= Your assignment =
Go through the entries below and count the lines where "make" occurs. Give nothing but that number.

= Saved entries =
########################################

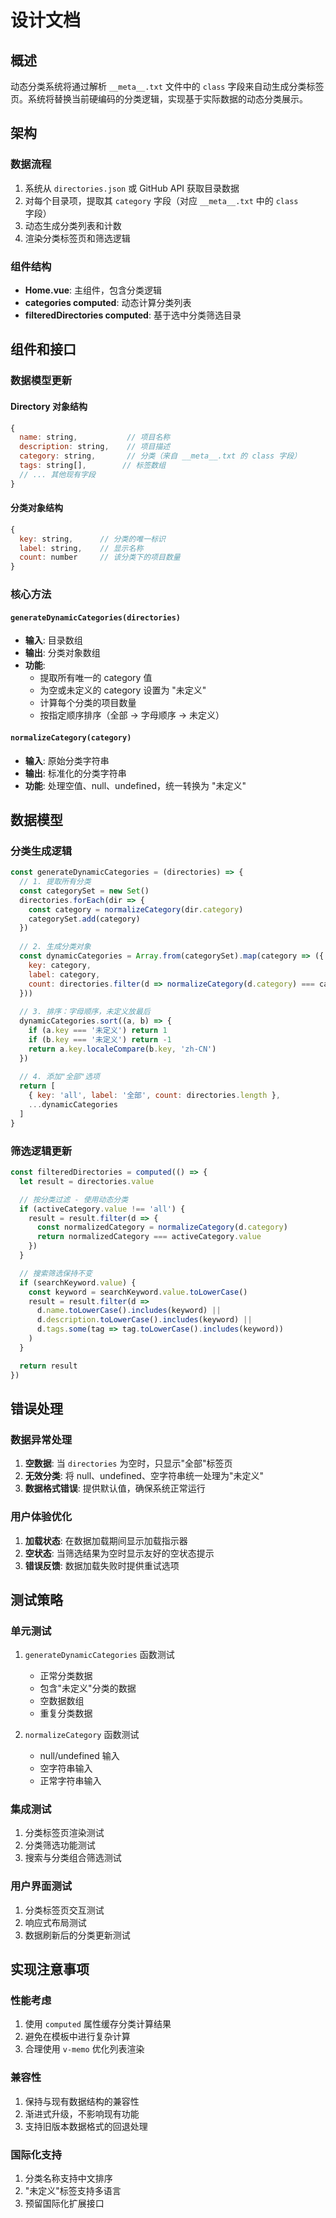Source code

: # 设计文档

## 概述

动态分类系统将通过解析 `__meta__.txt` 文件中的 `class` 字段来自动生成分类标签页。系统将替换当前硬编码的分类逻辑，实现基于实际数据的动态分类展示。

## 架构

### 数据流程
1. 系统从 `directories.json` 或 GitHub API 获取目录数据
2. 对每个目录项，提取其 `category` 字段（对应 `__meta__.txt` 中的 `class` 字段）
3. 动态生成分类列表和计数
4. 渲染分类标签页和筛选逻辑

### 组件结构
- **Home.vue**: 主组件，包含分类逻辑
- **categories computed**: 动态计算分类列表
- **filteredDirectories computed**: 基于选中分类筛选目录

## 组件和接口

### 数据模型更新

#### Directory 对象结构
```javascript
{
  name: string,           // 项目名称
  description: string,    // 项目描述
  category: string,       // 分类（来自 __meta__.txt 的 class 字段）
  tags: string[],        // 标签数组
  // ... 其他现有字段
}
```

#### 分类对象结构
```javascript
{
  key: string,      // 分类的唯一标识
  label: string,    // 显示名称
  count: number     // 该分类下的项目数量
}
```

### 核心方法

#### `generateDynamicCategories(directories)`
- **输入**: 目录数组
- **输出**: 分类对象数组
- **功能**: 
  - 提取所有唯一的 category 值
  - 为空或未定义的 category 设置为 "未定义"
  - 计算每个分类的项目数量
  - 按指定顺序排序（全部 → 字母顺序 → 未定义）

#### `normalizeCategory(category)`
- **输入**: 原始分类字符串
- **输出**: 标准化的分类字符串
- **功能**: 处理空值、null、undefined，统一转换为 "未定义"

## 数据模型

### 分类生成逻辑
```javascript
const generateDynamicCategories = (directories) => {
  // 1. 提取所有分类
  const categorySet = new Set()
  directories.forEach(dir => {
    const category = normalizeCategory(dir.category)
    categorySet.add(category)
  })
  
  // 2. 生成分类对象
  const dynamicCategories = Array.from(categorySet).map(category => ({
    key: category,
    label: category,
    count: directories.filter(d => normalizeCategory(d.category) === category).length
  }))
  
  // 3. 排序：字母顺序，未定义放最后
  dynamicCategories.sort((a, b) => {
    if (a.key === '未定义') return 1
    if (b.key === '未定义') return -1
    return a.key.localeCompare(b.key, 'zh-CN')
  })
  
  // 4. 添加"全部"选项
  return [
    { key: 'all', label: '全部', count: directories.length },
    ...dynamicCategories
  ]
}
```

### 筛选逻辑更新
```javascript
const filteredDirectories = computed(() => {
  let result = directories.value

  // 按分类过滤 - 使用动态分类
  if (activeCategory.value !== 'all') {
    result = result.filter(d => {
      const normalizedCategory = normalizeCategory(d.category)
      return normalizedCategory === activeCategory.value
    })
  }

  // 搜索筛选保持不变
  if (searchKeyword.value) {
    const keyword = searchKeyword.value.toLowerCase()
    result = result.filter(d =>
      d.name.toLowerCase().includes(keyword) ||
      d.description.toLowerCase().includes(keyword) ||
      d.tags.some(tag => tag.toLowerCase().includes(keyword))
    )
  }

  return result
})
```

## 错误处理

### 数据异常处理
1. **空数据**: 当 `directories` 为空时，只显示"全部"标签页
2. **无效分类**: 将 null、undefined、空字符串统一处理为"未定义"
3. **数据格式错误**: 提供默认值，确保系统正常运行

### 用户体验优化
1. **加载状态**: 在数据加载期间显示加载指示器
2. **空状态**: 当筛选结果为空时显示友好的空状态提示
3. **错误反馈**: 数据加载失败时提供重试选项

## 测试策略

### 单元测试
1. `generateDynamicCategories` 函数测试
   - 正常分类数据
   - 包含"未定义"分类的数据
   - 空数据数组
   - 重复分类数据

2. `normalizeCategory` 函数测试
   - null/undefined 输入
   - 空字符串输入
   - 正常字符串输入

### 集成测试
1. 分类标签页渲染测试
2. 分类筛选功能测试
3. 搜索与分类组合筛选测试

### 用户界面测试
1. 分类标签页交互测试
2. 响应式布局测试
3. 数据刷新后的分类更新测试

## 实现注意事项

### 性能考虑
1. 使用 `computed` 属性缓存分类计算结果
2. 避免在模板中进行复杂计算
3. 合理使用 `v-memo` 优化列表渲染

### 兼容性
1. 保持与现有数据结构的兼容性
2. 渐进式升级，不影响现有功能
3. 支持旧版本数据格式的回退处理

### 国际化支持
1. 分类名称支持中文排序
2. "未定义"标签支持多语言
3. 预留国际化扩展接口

########################################

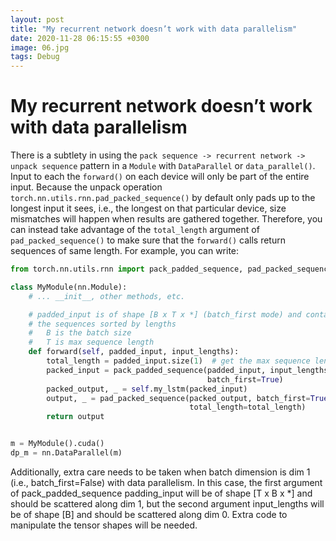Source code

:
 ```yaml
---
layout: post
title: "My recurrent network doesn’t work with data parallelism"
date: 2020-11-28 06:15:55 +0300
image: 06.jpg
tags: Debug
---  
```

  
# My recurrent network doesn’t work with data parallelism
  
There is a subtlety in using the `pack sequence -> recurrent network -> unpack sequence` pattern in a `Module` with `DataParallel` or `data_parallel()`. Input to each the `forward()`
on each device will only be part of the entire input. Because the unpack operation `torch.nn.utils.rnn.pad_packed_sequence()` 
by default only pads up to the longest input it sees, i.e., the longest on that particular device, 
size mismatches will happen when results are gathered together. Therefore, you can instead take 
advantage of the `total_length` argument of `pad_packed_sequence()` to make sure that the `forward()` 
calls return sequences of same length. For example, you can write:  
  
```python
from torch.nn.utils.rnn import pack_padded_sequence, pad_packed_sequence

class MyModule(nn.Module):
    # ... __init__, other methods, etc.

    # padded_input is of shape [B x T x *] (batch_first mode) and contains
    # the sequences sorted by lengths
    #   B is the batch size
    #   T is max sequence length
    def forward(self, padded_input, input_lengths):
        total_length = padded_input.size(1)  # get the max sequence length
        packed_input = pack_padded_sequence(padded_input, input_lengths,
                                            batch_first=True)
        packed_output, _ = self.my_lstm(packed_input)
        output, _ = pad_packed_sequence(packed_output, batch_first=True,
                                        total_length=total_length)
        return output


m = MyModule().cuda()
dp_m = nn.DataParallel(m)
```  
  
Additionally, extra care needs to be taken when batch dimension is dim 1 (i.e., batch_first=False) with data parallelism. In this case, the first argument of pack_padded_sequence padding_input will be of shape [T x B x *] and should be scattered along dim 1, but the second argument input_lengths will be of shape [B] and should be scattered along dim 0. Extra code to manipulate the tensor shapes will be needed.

########################################

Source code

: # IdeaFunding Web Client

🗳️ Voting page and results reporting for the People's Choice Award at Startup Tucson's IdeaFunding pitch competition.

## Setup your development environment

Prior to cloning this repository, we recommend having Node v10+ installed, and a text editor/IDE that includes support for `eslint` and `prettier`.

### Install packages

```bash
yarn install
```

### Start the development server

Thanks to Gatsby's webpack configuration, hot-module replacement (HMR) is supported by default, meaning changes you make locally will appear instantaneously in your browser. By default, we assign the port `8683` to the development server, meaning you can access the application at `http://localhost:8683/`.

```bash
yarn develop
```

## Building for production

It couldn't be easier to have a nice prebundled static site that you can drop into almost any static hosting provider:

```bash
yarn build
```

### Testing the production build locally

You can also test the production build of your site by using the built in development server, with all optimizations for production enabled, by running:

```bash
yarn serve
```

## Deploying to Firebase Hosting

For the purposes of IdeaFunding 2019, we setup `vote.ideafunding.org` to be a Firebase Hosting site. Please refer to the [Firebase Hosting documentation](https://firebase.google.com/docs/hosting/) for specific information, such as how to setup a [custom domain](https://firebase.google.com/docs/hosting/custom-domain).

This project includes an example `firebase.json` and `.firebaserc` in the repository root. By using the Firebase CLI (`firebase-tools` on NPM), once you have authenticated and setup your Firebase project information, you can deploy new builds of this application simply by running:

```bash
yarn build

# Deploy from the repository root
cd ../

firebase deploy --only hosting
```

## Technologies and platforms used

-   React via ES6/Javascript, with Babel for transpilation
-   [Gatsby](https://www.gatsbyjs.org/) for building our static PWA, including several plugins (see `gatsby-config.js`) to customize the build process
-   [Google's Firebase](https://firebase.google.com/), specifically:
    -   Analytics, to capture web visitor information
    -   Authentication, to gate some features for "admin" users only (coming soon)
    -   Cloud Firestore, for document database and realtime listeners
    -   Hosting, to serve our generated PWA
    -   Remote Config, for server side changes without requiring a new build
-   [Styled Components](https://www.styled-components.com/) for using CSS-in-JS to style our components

########################################

= Answer box =
2